A sus 74 años, Karlos Arguiñano tiene la energía de un joven de 25. En un viernes nublado en Aia, municipio de la provincia de Guipúzcoa en la que tiene su plató, el cocinero recibe a la prensa ilusionado, contento y dando las gracias por una vida plena y llena de éxitos.

Después de tantos años en antena, pasear por su cocina —en la que ha rodado más de 7.000 programas— es casi como hacerlo por la de uno mismo. Arguiñano vive rodeado de recuerdos: decenas de gafas estrafalarias, sus muñecos, sus libros de cocina y hasta una maqueta de un tren con la que recuerda cómo fue su primer trabajo hacen de su cocina un lugar reconocible hasta para un extraterrestre.

El motivo de la reunión es la publicación de su octavo libro de recetas titulado La cocina de tu vida (Ed. Planeta) del que se han impreso 100.000 ejemplares y del que ya han hecho una reedición ante la alta demanda por parte de las librerías.

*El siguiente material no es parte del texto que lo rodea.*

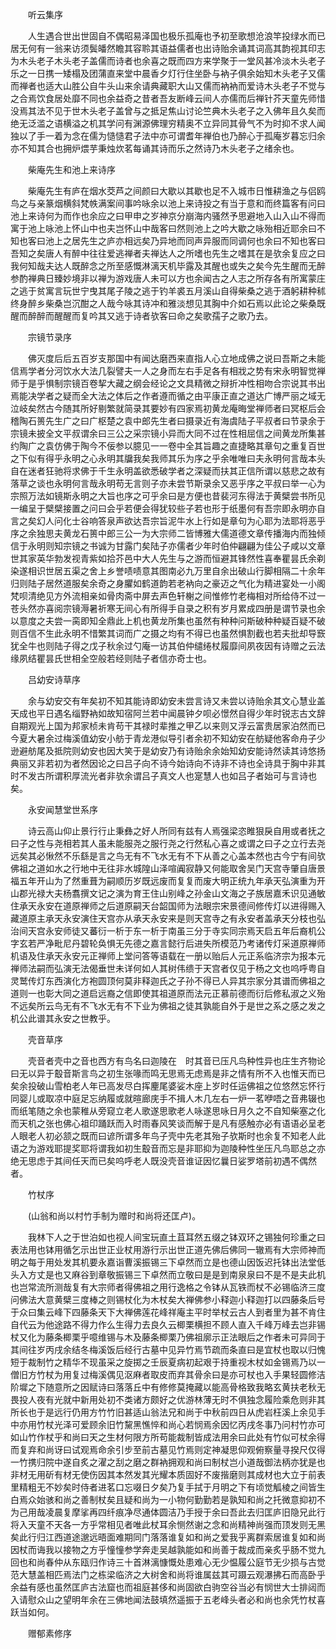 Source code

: <!-- { "loadSidebar": true } -->
　　听云集序

　　人生遇合世出世固自不偶昭易泽国也极乐孤庵也予初至歌想沧浪竿投绿水而已居无何有一翁来访须鬓皤然瞻其容聆其语益儒者也出诗贻余诵其词高其韵视其印志为木头老子木头老子盖儒而诗者也余喜之既而四方来学聚于一堂风甚冷淡木头老子乐之一日携一矮榻及团蒲直来堂中晨香夕灯行住坐卧与衲子俱余始知木头老子又儒而禅者也适大山胜公自牛头山来余请典藏职大山又儒而衲衲而爱诗木头老子不觉与之合焉饮食居处靡不同也余益奇之昔者吾友断峰云间人亦儒而后禅针芥天童先师惜没焉其法不见于世木头老子盖曾与之抵足焦山讨论竺典木头老子之入佛年且久矣而绝无泛滥之语横溢之机其学问有渊源佛理穷精奥不立异同其骨气不为时抑不求人闻独以了手一着为念在儒为慥慥君子法中亦可谓耆年禅伯也乃醉心于孤庵岁暮忘归余亦不知其合也拥炉煨芋秉烛炊茗每诵其诗而乐之然诗乃木头老子之绪余也。

　　柴庵先生和池上来诗序

　　柴庵先生有庐在烟水茭芦之间颜曰大歇以其歇也足不入城市日惟耕渔之与侣鸥鸟之与亲篆烟横斜梵帙满案间事吟咏余以池上来诗投之有当于意和而终篇客有问曰池上来诗何为而作也余应之曰甲申之岁神京分崩海内骚然予思避地入山入山不得而寓于池上咏池上怀山中也夫岂怀山中哉客曰然则池上之吟大歇之咏殆相近耶余曰不知也客曰池上之居先生之庐亦相远矣乃异地而同声异服而同调何也余曰不知也客曰吾知之矣唐人有醉中往往爱逃禅者夫禅达人之所嗜也先生之嗜其在是欤余复应之曰我何知哉夫达人既醉念之所至感慨淋漓天机毕露及其醒也或失之矣今先生醒而无醉参酌禅典日臻妙境非以禅为游戏唐人未可以方也余闻古之人志之所存各有所寓蒙庄之逃于贫寓言玩世宁曳其尾子陵之逃于钓羊裘五月溪山自得柴桑之逃于酒躬耕种秫终身醉乡柴桑岂沉酣之人哉今咏其诗冲和雅淡想见其胸中介如石焉以此论之柴桑既醒而醉醉而醒醒而复吟其又逃于诗者欤客曰命之矣歌孺子之歌乃去。

　　宗镜节录序

　　佛灭度后后五百岁支那国中有闻达磨西来直指人心立地成佛之说曰吾斯之未能信焉学者分河饮水大法几裂譬夫一人之身而左右手足各有相戕之势有宋永明智觉禅师于是乎惧制宗镜百卷挈大藏之纲会经论之文具精微之辩折冲性相吻合宗说其书出焉能决学者之疑而全大法之体后之作者遵而循之由平康正直之道达广博严丽之域无泣岐矣然古今随其所好剔繁就简录其要妙有四家焉初黄龙庵晦堂禅师者曰冥枢后会稽陶石篑先生广之曰广枢楚之袁中郎先生者曰摄录近有海虞陆子平叔者曰节录余于宗镜未披全文平叔谓余曰三公之采宗镜小异而大同不过在性相屈信之间黄龙所集甚约陶广之袁仿佛于陶今不佞参以臆见一一卷中全其旨趣之直捷略其章句之重复百世之下似有得乎永明之心永明其牖我矣我师其乐为序之乎余唯唯曰夫永明何言哉本头自在迷者狂驰将求佛于千生永明盖欲悉破学者之深疑而扶其正信所谓以慈悲之故有落草之谈也永明何言哉永明苟无言则子亦未尝节斯录余又恶乎序之平叔曰举一心为宗照万法如镜斯永明之大旨也序之可乎余曰是方便也昔裴河东得法于黄檗尝书所见一编呈于檗檗接置之问曰会乎若便会得犹较些子若也形于纸墨何有吾宗即永明亦自言之矣幻人问化士谷响答泉声欲达吾宗旨泥牛水上行如是章句为心耶为法耶将恶乎序之余独思夫黄龙石篑中郎三公一为大宗师二皆博雅大儒道德文章传播海内而独倾信于永明则知宗镜之书诚为甘露门矣陆子亦儒者少年时伯仲翩翩为佳公子咸以文章世其家英华勃发视青紫如拾芥邑中大人先生与之游而恒避其锋然性喜奉瞿昙氏余剃染遂相识世居五渠之舍上乡誉啧啧意其图南必九万里自余出破山行脚相隔二十余年归则陆子居然道服矣余奇之身臞如鹤道韵若老衲向之豪迈之气化为精进宴处一小阁梵呗清绝见方外流相亲如骨肉斋中屏去声色轩榭之间惟修竹老梅相对所给侍不过一苍头然亦喜阅宗镜溽暑祈寒无间心有所得手自录之积有岁月累成四册是谓节录也余以意度之夫尝一脔即知全鼎此上机也黄龙所集也虽然有种种问斯破种种疑百疑不破则百信不生此永明不惜繁其词而广之摄之均有不得已也虽然惧割截也若夫批却导窾犹全牛也则陆子得之戊子秋余过勺庵一访其伯仲缱绻杖履靡间夙夜因有诗赠之云法缘夙结瞿昙氏世相全空般若经则陆子者信亦奇士也。

　　吕幼安诗草序

　　余与幼安交有年矣初不知其能诗即幼安未尝言诗又未尝以诗贻余其文心慧业盖天成也平日遇名缁野衲如故知宿阿兰若中闻晨钟夕呗必憬然自得少年时锐志古文辞自期观光上国为邦家桢未肯苟干其禄时辈推之甲乙以来则又浮云富贵居家泊然而已今夏大暑余过梅溪值幼安小舫于青龙港似导引者余初不知幼安在舫疑他客命舟子少逊避舫尾及抵院则幼安也因大笑于是幼安乃有诗贻余余始知幼安能诗然读其诗悠扬典丽又非若初为者然因论之曰吕子向不诗今始诗向不诗非不诗也全诗具于胸中非其时不发古所谓积厚流光者非欤余谓吕子真文人也寔慧人也如吕子者始可与言诗也矣。

　　永安闻慧堂世系序

　　诗云高山仰止景行行止秉彝之好人所同有兹有人焉强梁恣睢狠戾自用或者抚之曰子之性与尧相若其人虽未能服尧之服行尧之行然私心喜之或谓之曰子之立行去尧远矣其必愀然不乐繇是言之鸟无有不飞水无有不下从善之心盖本然也古今宁有间欤佛祖之道如水之行地中无往非水城隍山泽喧阗寂静又何能取舍吴门天宫寺肇自唐景福五年开山为了然重葺为嗣顺历岁既远废而复复而废大明正统九年承天弘演重为开山郡光禄大夫杨翥撰文记之演为育王住山别峰之孙金山文海之子族居嘉禾识见通敏住承天永安在道原禅师之后道原嗣天台韶国师为法眼宗宋景德间修传灯以进得赐入藏道原主承天永安演住天宫亦从承天永安来是则天宫寺之有永安者盖承天分枝也弘治间天宫永安师徒又蕃衍一析于东一析于南虽三分于寺实同宗焉天启五年后裔机公字玄若严净毗尼丹碧轮奂惧无先德之嘉言懿行后进失所模范乃考诸传灯采道原禅师机语及住承天永安元正禅师上堂问答等语载在一册以贻后人元正系临济宗为报本元禅师法嗣而弘演无法偈垂世未详何如人其树伟缋于天宫者仅见于杨之文也呜呼粤自灵鹫传灯东西演化方袍圆顶何莫非释迦氏之子孙不得已人异其宗家分其谱而佛祖之道则一也彰大同之道启远裔之信即使其祖道原而法元正慕前德而衍后修私淑之义殆不远矣所云鸟无有不飞水无有不下业为佛祖之徒其孰能自外于是世之系之感之发之机公此谱其永安之世教乎。

　　壳音草序

　　壳音者壳中之音也西方有鸟名曰迦陵在　时其音已压凡鸟种性异也庄生齐物论曰无以异于鷇音斯言鸟之初生张喙而鸣无思焉无虑焉是非之情有所不入也惟天而已矣余投破山雪柏老人年已高发尽白挥麈尾婆娑木座上岁时任运佛祖之位悠然忘怀行同婴儿或取凉中庭足忘纳履或就暄廊庑手不揖人木几左右一炉一茗咿唔之音弗辍也而纸笔随之余也蒙稚从旁窥立老人歌遂思歌老人咏遂思咏日月久之不自知柴塞之化而天机之张也佛心祖印踊跃而入时雨春风笑谈而解于是凡有感触亦必有语语必呈老人眼老人初必颔之既而曰谚所谓多年鸟子壳中先老其殆子欤斯时也余复不知老人此语之为游戏耶提奖耶将谓我如初生鷇音而忘是非耶抑为迦陵种性坐压凡鸟耶总之亦绝无思虑于其间任天而已矣呜呼老人既没壳音谁证因忆曩日娑罗塔前初遇不偶然者。

　　竹杖序

　　(山翁和尚以村竹手制为赠时和尚将还匡卢)。

　　我林下人之于世泊如也视人间宝玩直土苴耳然五缀之钵双环之锡独何珍重之曰表法用也钵用循乞示出世正业杖用游行示出世正道先佛后佛同一辙焉有大宗师神而明之每于用处发其机要永嘉诣曹溪振锡三下卓然而立是也德山因饭迟托钵出法堂低头入方丈是也又麻谷到章敬振锡三下卓然而立敬曰是是到南泉泉曰不是不是夫此机也岂常流所测哉复有大宗师者得佛祖之用行逸格之令钵从瓦铁而杖不必锡临济三度问佛法大意黄檗三度棒之则锡杖化为木杖矣大禅佛参小释迦小释迦打以四藤条后号于众曰集云峰下四藤条天下大禅佛莲花峰祥庵主平时举杖云古人到者里为甚不肯住自代云为他途路不得力作么生得力去良久云楖栗横担不顾人直入千峰万峰去岂非锡杖又化为藤条楖栗乎噫维锡与木及藤条楖栗乃佛祖廓示正法眼后之作者未可异同于其间往岁丙戌余结冬梅溪饭后经行古墓中见异竹焉节疏而条直曰是宜杖也取以归愧短于裁制竹之精华不现虽采之旋掷之壬辰夏病初起艰于持重视木杖如金锡焉乃以一僧旧方竹杖为用复过梅溪偶见沤麻者取皮而弃其骨余曰是亦可杖也入手果轻圆修洁阶墀之下随意所之因赋诗曰落落丘中有修修莫掩藏以能高骨格致我略玄黄扶老秋无畏投人夜有光就中新用处初不类诸方颇好之优游林薄无时不俱独念履险乘危则非其所长也于是远行仍用方竹竹旧甚适山翁法兄和尚于中秋前四日从虎岩枉溪上余见手中亦用竹杖光泽可爱顾余旧竹黧黑憔悴和尚心若悯焉余因忆丙戌冬事乃问村竹亦可如山竹作杖乎和尚曰天之生材何限方所苟能裁制皆成法用余曰此处有竹似可杖余得而复弃和尚讶曰试观焉命余引步至前古墓见竹焉则定神凝思仰观俯察量寻揆尺仅得一竹携归院中遂自炙之濯之刮之磨之群衲拥观和尚曰制杖岂小道哉御法柄亦犹是也非材无用斫有材无使伤因其本然发其光耀本质固好不废揩磨则其成材也大立于前表里精粗无不妙矣时侍者进茗口忘啜日夕矣乃复手拭于月明之下有顷觉觚棱之间皆生白焉众始骇和尚之善制杖矣且疑和尚为一小物何勤勤若是孰知和尚之托微意抑初不为己用哉凌晨复摩挲再四纤痕净尽通体圆洁乃手授于余曰吾此去归匡庐旧隐兄此行将入天童不天各一方乎常相见者唯此杖耳余恻然谢之念和尚精神尚强而顶发则无黑矣此行归江西道途邈远晤面难期同门落落谁复如和尚之爱我乎离群索居谁复如和尚因杖而诲我以接物之方乎憧憧参学奔走吴越孰能如和尚善于裁成而亲炙乎肠不觉九回也和尚春仲从东瓯归作诗三十首淋漓慷慨处患难心无少愠履公庭节无少损与古觉范大慧盖相匹焉法门之栋梁临济之大树舍和尚将谁属兹其可蹑云观瀑拂石而高卧乎余益有感也虽然匡庐古法窟也而祖庭甚侈和尚固欲白驹空谷当必有悯世大士排闼而入请慰众山之望明年余在三佛地闻法鼓填然遥振于五老峰头者必和尚也余凭竹杖喜跃当如何。

　　赠郁素修序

Explica emocionado que este libro está hecho con las recetas que sus abuelos le preparaban en el caserío cuando era niño, unos platos que no ha olvidado y que le ha transmitido a sus hijos y estos a sus nietos “que dentro de 40 años se acordarán de la sopa de cocido que hacía el aitona [abuelo en euskera]”.

Karlos Arguiñano sostiene una copia de su libro. (Photo: RUBÉN BLYTH)
Karlos Arguiñano sostiene una copia de su libro. (Photo: RUBÉN BLYTH)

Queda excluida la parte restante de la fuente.